Avec l’ouverture de l’Ecole Gnaoua d’Essaouira, sous la direction du maêlem Alikane, avec la participation de sa troupe Tyour Gnaou. Un nouveau souffle, grâce à une bonne implication de Nabil Gharobi, gouverneur de la province d’Essaouira, vient d’être donné pour la relance de la concrétisation de Yarma Gnaoua, pour conservation mais aussi pour la formation des jeunes générations à cette musique qui est bien particulière au Maroc. D’origine africaine, la musique gnaoua a trouvé au Maroc une terre de prédilection à tel point qu’elle surprend agréablement les africains eux-mêmes, notamment au Mali, Ghana, Tchad, Sénégal etc…, dans sa version purement marocaine, inédite et inégalable.
L’un des grands avantages, par ailleurs , de l’organisation du festival Gnaoua, est d’avoir permis l’émergence de cette musique, bien ressuscitée de ses cendres et hisser actuellement au niveau d’un patrimoine musical non seulement marocain ou africain mais mondial aussi. Dans sa version actuelle, la musique gnaoua n’existe qu’au Maroc ; c’est ce qui a donné une dimension internationale au festival Gnaoua d’Essaouira, qui connaît d’année en année un afflux considérable. Il faut dire aussi que la musique gnaoua s’adresse au fond de l’être humain, ses rythmes vous prennent d’une manière incroyable. Les rythmes vous envahissent, notamment avec le fameux Gambri et ses notes magiques et envoutantes, jusqu’à ne plus vous relâcher.
La musique gnaoua s’attire également beaucoup de monde, car ses paroles sont toutes cadrées dans des incantations religieuses, louage à Dieu et son prophète Mohamed. Pas un mot déplacé, tout est correct et respectueux de l’Islam, de l’homme, dans un esprit qui se veut avant tout spirituel, s’adressant à l’âme et essayant de la libérer avec les fameuses transes des « Lilla gnaoua »,encadrées par les « M’Louk » qu’il faut vivre pour en saisir l’impact sur l’individu. C’est tellement fort et indescriptible, une expérience des plus profondes, animée à travers un rituel bien chronométré et orchestré qui débute en soirée et ne se termine qu’à l’aube.

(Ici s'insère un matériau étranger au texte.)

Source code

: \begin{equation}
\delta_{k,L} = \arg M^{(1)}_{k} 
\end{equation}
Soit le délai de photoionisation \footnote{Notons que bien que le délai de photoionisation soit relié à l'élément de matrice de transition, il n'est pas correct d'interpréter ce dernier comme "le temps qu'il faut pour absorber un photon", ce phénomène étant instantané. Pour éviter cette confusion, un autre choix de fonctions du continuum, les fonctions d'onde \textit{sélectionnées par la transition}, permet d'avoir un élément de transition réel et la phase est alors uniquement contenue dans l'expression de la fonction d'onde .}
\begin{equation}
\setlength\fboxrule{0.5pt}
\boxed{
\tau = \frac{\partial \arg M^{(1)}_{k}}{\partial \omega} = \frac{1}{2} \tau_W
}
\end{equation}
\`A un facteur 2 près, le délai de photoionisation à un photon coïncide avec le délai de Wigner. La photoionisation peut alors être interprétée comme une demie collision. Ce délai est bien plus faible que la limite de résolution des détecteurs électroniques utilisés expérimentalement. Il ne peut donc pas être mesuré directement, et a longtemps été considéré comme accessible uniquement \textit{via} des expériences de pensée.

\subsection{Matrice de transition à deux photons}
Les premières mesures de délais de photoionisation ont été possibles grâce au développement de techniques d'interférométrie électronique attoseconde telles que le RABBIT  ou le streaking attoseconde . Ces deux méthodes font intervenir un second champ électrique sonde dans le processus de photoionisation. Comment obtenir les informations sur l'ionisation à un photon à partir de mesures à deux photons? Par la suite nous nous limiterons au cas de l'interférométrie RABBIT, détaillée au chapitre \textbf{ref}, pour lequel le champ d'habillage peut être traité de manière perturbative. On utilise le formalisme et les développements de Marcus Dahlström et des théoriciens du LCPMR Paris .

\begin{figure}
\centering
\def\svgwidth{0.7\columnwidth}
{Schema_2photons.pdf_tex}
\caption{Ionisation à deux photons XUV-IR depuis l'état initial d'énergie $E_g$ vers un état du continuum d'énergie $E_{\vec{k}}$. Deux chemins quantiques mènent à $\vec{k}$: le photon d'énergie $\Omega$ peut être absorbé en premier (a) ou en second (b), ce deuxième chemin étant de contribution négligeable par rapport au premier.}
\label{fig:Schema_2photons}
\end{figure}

L’Ecole Yerma Gnaoua d’Essaouira est donc une occasion pour perpétuer ce grand patrimoine Gnaoua, le valoriser encore et permettre des recherches approfondies qui vont conduire à mieux le connaître, donc à mieux l’apprécier encore. Aguerri par des participations à des formations qu’il a animées en compagnie des Tyour Gnaoua, en France en Normandie et à des concerts au Brésil, à Salvador de Bahi ou à Rio de Janéro, Abdeslam Alikane rumine à chaque fois l’idée de la création d’une école gnaoua à Essaouira.
C’est désormais, parti, mais cela demande encore un grand soutien de la part du Conseil Communal d’Essaouira, des Autorités, du ministère de la culture et du Conseil régional de Marrakech El Haouz, des mécènes aussi, entre autres… L’initiative est unique en son genre, il faut lui assurer tous les ingrédients nécessaires à sa réussite. Essaouira a besoin d’un bon complexe culturel, des salles d’expositions, des salles pour des répétitions artistiques ( Gnaoua, théâtre, et autres). La convention signée en 2007, pour l’Ecole Gnaoua, vient d’être relancée avec un engagement de tous les partenaires, pour un lancement définitif de cette institution. On ne peut que s’en réjouir.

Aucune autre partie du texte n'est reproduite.